Pukul tiga sore Aldo berpamitan. Mbak Ratih menyuruhnya membawa sisa tar cokelat. Dalam perjalanan pulang ke Jagakarsa, jalanan Jakarta seperti mencoba menguapkan melankoli yang tiba-tiba saja dia rasakan. Di atas motornya dia masih mengingat apa benar ini hari ulang tahunnya. Setelah melihat angka 10 di jam tangannya, dia baru yakin. 10 Agustus, benar. Kalau begitu ini ulang tahun kedua tanpa Ibu dan Rahayu. Hanya ada pekerjaan dan keluarga Mbak Ratih.

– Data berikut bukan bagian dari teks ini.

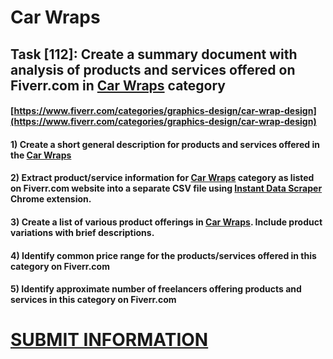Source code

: # Car Wraps
## Task [112]: Create a summary document with analysis of products and services offered on Fiverr.com in [Car Wraps](https://www.fiverr.com/categories/graphics-design/car-wrap-design) category
#### [https://www.fiverr.com/categories/graphics-design/car-wrap-design](https://www.fiverr.com/categories/graphics-design/car-wrap-design)
#### 1) Create a short general description for products and services offered in the [Car Wraps](https://www.fiverr.com/categories/graphics-design/car-wrap-design)
#### 2) Extract product/service information for [Car Wraps](https://www.fiverr.com/categories/graphics-design/car-wrap-design) category as listed on Fiverr.com website into a separate CSV file using [Instant Data Scraper](https://chrome.google.com/webstore/detail/instant-data-scraper/ofaokhiedipichpaobibbnahnkdoiiah) Chrome extension.
#### 3) Create a list of various product offerings in [Car Wraps](https://www.fiverr.com/categories/graphics-design/car-wrap-design). Include product variations with brief descriptions.
#### 4) Identify common price range for the products/services offered in this category on Fiverr.com
#### 5) Identify approximate number of freelancers offering products and services in this category on Fiverr.com

# [SUBMIT INFORMATION](https://forms.office.com/r/8AEKjkLxKG)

Sudah enam bulan terakhir Aldo memotret untuk Mbak Ratih. Klien pertamanya sekaligus yang paling dia senangi. Mbak Ratih membayarnya per bulan, memberi dia kebebasan saat memotret, dan yang membuat memotret untuk Mbak Ratih lebih berkesan daripada klien-klien lainnya adalah suasana keluarga di rumah.

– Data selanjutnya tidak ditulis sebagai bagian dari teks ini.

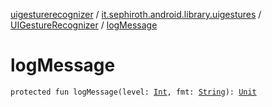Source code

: [uigesturerecognizer](../../index.md) / [it.sephiroth.android.library.uigestures](../index.md) / [UIGestureRecognizer](index.md) / [logMessage](./log-message.md)

# logMessage

`protected fun logMessage(level: `[`Int`](https://kotlinlang.org/api/latest/jvm/stdlib/kotlin/-int/index.html)`, fmt: `[`String`](https://kotlinlang.org/api/latest/jvm/stdlib/kotlin/-string/index.html)`): `[`Unit`](https://kotlinlang.org/api/latest/jvm/stdlib/kotlin/-unit/index.html)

Keluarga dan rumah, dua kata yang sekarang terasa asing bagi Aldo.
Usaha home cooking Mbak Ratih membuat Aldo selalu pergi ke rumahnya untuk memotret. Berbeda dengan klien-klien lain yang kebanyakan kafe dan restoran, Aldo akan memotret di kafe dan restoran mereka langsung. Dia pergi ke sana seperti pengunjung, hanya membawa kamera dan tidak memesan menu apa pun. Di rumah Mbak Ratih, suasananya berbeda. Dia datang tidak hanya sebagai pekerja lepas yang diberi tugas dan dibayar, tetapi juga sebagai anggota keluarga.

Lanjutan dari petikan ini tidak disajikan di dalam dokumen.